Communicating with Light

Communicating with Light

Contributed by Jon Luntzel

Introduction

  • How do you hear your friends when you’re talking to them on the computer, gaming, on the phone?
  • How come messages can go so quick even though the earth is so big?
  • How can a device we’ve built keep track of a signal, when there’s so much information in it? Does it know exactly what’s happening at every fraction of a second?
  • How fast could it go?
  • How might we detect small packets of information such as light?
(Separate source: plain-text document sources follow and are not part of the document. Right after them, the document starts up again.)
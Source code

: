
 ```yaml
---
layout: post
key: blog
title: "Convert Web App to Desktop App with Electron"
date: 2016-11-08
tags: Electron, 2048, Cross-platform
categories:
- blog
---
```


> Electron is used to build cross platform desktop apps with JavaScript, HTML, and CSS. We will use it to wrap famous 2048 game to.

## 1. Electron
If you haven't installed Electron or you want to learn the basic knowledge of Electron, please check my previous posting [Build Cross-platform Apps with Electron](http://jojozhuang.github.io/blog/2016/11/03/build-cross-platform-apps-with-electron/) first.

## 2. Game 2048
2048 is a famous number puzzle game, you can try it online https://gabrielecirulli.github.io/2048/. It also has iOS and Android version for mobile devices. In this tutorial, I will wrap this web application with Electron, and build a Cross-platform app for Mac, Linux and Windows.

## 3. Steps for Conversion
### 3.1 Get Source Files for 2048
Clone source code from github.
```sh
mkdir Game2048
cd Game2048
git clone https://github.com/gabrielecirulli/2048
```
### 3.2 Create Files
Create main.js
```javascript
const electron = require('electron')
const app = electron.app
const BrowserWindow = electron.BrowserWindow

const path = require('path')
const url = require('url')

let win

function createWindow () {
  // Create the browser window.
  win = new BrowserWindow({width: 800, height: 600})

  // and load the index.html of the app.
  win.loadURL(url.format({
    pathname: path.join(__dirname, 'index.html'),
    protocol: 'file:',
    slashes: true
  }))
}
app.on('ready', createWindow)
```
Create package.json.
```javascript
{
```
Can you think of any examples of where we need to know if something is there or not?

Materials

  • Sound recorder (phone)
  • Software (Matlab)
  • No risk 

Procedure

  • Record an audio file
  • Plot frequency / time of the audio file
  • Read it in using audioread(filename)
  • Divide the signal into equally sized segments (signal analyzer toolbox) choose no overlap for simplicity 
  • compute the power spectrum of each segment, then take the mean frequency of each segment to build a discrete signal
  • Plot frequency / time again
  • Convert each segment into binary based on frequency, send the string to someone else, have them reconstruct it (visual of fiber optic signal)
  • Other person saves the signal as a .wav file (use the audiowrite method) and play it back, choosing different segment sizes to show the effect

Physics Concepts and Questions

  • How would this help us send a signal using a technique like fiber optics?
  • Signal compression. Explain how it’s important, because finite resources, technological constraints, convenience
  • Digital vs. Analog

Conclusions and Further Investigations

  • How would we do this for an image, or other kind of message?
  • What might be a short way of telling the other person what they need to know to reconstruct it? General method for dealing with any binary signal?